CIBERSORT-style immune infiltration analysis often involves repetitive preprocessing, cohort organization, deconvolution execution, and visualization workflows. AI agents can help operationalize these steps into structured and reproducible execution pipelines that generate immune fraction estimates, statistical summaries, and workflow-ready outputs more efficiently.
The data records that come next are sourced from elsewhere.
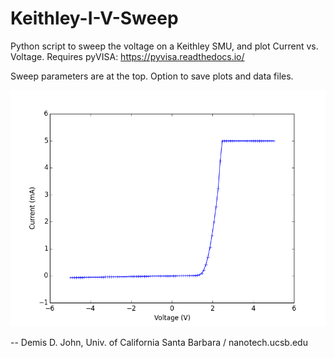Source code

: # Keithley-I-V-Sweep
Python script to sweep the voltage on a Keithley SMU, and plot Current vs. Voltage.
Requires pyVISA: https://pyvisa.readthedocs.io/

Sweep parameters are at the top.  Option to save plots and data files.

![Example I-V Plot](media/I-V_Curve_[2014-43-01_1443.13].png)

-- Demis D. John, Univ. of California Santa Barbara / nanotech.ucsb.edu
AIPOCH provides Medical Research Agent Skills designed for AI-assisted research workflows across evidence synthesis, protocol design, data analysis, and academic writing tasks. The CIBERSORT Immune Infiltration Analysis skill represents one example of how AI agents can help researchers organize and execute complex transcriptomic workflows more consistently across large-scale research projects.

Disclaimer

This content is intended for informational purposes only and does not constitute medical advice, clinical guidance, diagnostic recommendations, treatment decisions, publication acceptance recommendations, or formal scientific peer review outcomes.

AIPOCH agent skills are intended to support researchers, not replace human scientific judgment, domain expertise, institutional review processes, or editorial decision-making.

Researchers should independently verify all outputs, evidence interpretations, annotations, citations, manuscript revisions, and scientific conclusions before use in academic, clinical, regulatory, or publication settings.